Sabine Schomber
Un realismo poetico del vestire.
Ho cominciato realizzando dei capi per me, poi per i miei amici, su misura. Fin dall’inizio mi sono sentita molto vicina ai materiali e agli strumenti del mio lavoro. Perciò mi sono attrezzata di un atelier che mi permettesse di operare liberamente fuori dai circuiti “istituzionali”. Restando fuori dalle “tendenze”, ho cercato di produrre uno spazio creativo e sintetico, organizzato sulla semplificazione dei processi operativi e su un’idea-guida ispirata al minimalismo. Ho rifiutato il momento spettacolare delle sfilate, per presentare le mie creazioni – che concepisco come “serie” e non come “collezioni” – nel mio atelier due volte l’anno, solo su invito.

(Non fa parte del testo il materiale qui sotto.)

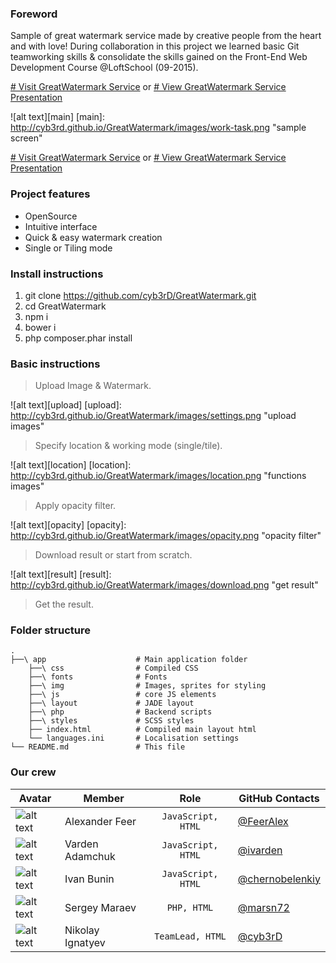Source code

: ### Foreword
Sample of great watermark service made by creative people from the heart and with love!
During collaboration in this project we learned basic Git teamworking skills & consolidate the skills gained on the
Front-End Web Development Course @LoftSchool (09-2015).

[# Visit GreatWatermark Service](http://kleviibanshik.ru) or [# View GreatWatermark Service Presentation](http://cyb3rd.github.io/GreatWatermark/)

![alt text][main]
[main]: http://cyb3rd.github.io/GreatWatermark/images/work-task.png "sample screen"

[# Visit GreatWatermark Service](http://kleviibanshik.ru) or [# View GreatWatermark Service Presentation](http://cyb3rd.github.io/GreatWatermark/)

### Project features
* OpenSource
* Intuitive interface
* Quick & easy watermark creation
* Single or Tiling mode


### Install instructions
1. git clone https://github.com/cyb3rD/GreatWatermark.git
2. cd GreatWatermark
3. npm i
4. bower i
5. php composer.phar install

### Basic instructions
> Upload Image & Watermark.

![alt text][upload]
[upload]: http://cyb3rd.github.io/GreatWatermark/images/settings.png "upload images"

> Specify location & working mode (single/tile).

![alt text][location]
[location]: http://cyb3rd.github.io/GreatWatermark/images/location.png "functions images"

> Apply opacity filter.

![alt text][opacity]
[opacity]: http://cyb3rd.github.io/GreatWatermark/images/opacity.png "opacity filter"

> Download result or start from scratch.

![alt text][result]
[result]: http://cyb3rd.github.io/GreatWatermark/images/download.png "get result"

> Get the result.

### Folder structure
    .
    ├──\ app                    # Main application folder
        ├──\ css                # Compiled CSS
        ├──\ fonts              # Fonts
        ├──\ img                # Images, sprites for styling
        ├──\ js                 # core JS elements
        ├──\ layout             # JADE layout
        ├──\ php                # Backend scripts
        ├──\ styles             # SCSS styles
        ├── index.html          # Compiled main layout html
        └── languages.ini       # Localisation settings
    └── README.md               # This file


### Our crew

|Avatar   | Member          | Role               | GitHub Contacts                                      |
|---------| --------------- |:------------------:| -----------------------------------------------------|
|![alt text](http://cyb3rd.github.io/GreatWatermark/images/FeerAlex.jpg)| Alexander Feer  | `JavaScript, HTML` | [@FeerAlex](https://github.com/FeerAlex)             |
|![alt text](http://cyb3rd.github.io/GreatWatermark/images/Varden.jpg)| Varden Adamchuk | `JavaScript, HTML` | [@ivarden](https://github.com/ivarden)               |
|![alt text](http://cyb3rd.github.io/GreatWatermark/images/IvanB.jpg)| Ivan Bunin      | `JavaScript, HTML` | [@chernobelenkiy](https://github.com/chernobelenkiy) |
|![alt text](http://cyb3rd.github.io/GreatWatermark/images/Sergey.jpg)| Sergey Maraev   | `PHP, HTML`        | [@marsn72](http://https://github.com/marsn72)        |
|![alt text](http://cyb3rd.github.io/GreatWatermark/images/Nikolay.jpg)| Nikolay Ignatyev| `TeamLead, HTML`   | [@cyb3rD](https://github.com/cyb3rD)                 |

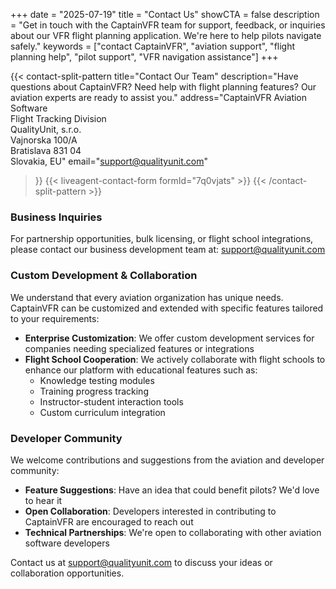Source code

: +++
date = "2025-07-19"
title = "Contact Us"
showCTA = false
description = "Get in touch with the CaptainVFR team for support, feedback, or inquiries about our VFR flight planning application. We're here to help pilots navigate safely."
keywords = ["contact CaptainVFR", "aviation support", "flight planning help", "pilot support", "VFR navigation assistance"]
+++

{{< contact-split-pattern
title="Contact Our Team"
description="Have questions about CaptainVFR? Need help with flight planning features? Our aviation experts are ready to assist you."
address="CaptainVFR Aviation Software<br>Flight Tracking Division<br>QualityUnit, s.r.o.<br>Vajnorska 100/A<br>Bratislava 831 04<br>Slovakia, EU"
email="support@qualityunit.com"
>}}
{{< liveagent-contact-form formId="7q0vjats" >}}
{{< /contact-split-pattern >}}


### Business Inquiries

For partnership opportunities, bulk licensing, or flight school integrations, please contact our business development team at: support@qualityunit.com

### Custom Development & Collaboration

We understand that every aviation organization has unique needs. CaptainVFR can be customized and extended with specific features tailored to your requirements:

- **Enterprise Customization**: We offer custom development services for companies needing specialized features or integrations
- **Flight School Cooperation**: We actively collaborate with flight schools to enhance our platform with educational features such as:
  - Knowledge testing modules
  - Training progress tracking
  - Instructor-student interaction tools
  - Custom curriculum integration

### Developer Community

We welcome contributions and suggestions from the aviation and developer community:

- **Feature Suggestions**: Have an idea that could benefit pilots? We'd love to hear it
- **Open Collaboration**: Developers interested in contributing to CaptainVFR are encouraged to reach out
- **Technical Partnerships**: We're open to collaborating with other aviation software developers

Contact us at support@qualityunit.com to discuss your ideas or collaboration opportunities.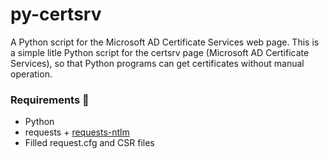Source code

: # py-certsrv
A Python script for the Microsoft AD Certificate Services web page. 
This is a simple litle Python script for the certsrv page (Microsoft AD Certificate Services), so that Python programs can get certificates without manual operation.

### Requirements 🧱

- Python
- requests + [requests-ntlm]([https://pypi.org/project/python-ntlm/](https://pypi.org/project/requests-ntlm/))
- Filled request.cfg and CSR files
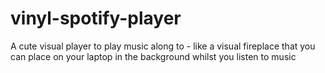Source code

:# vinyl-spotify-player
A cute visual player to play music along to - like a visual fireplace that you can place on your laptop in the background whilst you listen to music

I modelli sono in edizione limitata, a volte in pezzi unici. Alcuni cambiano di stagione in stagione, altri rimangono, altri ancora possono essere ripescati e rielaborati a distanza anche di anni. Ho perseguito il progetto di approfondire il concetto di “abito” non come orpello decorativo, o espressione di uno status, quanto piuttosto come di un’entità che vive di volume proprio, che si modifica continuamente nella dialettica con il corpo umano, seguendo la naturale predisposizione della fibra e del tessuto. Sono abiti dalle forme essenziali e forti, raffinati nei dettagli, destinati nella loro vocazione ascetica ad incontrare il gusto di persone non omologate nel corpo, né nello spirito. Questi abiti non vogliono prefigurare la vita delle persone proponendo stili di vita con la prepotenza dell’informazione e della pubblicità, ma mirano ad accompagnare con grazia e naturalezza la vita quotidiana delle persone. In definitiva, essi rispondono ad una richiesta di onestà e di verità che inverte il normale sistema dei consumi.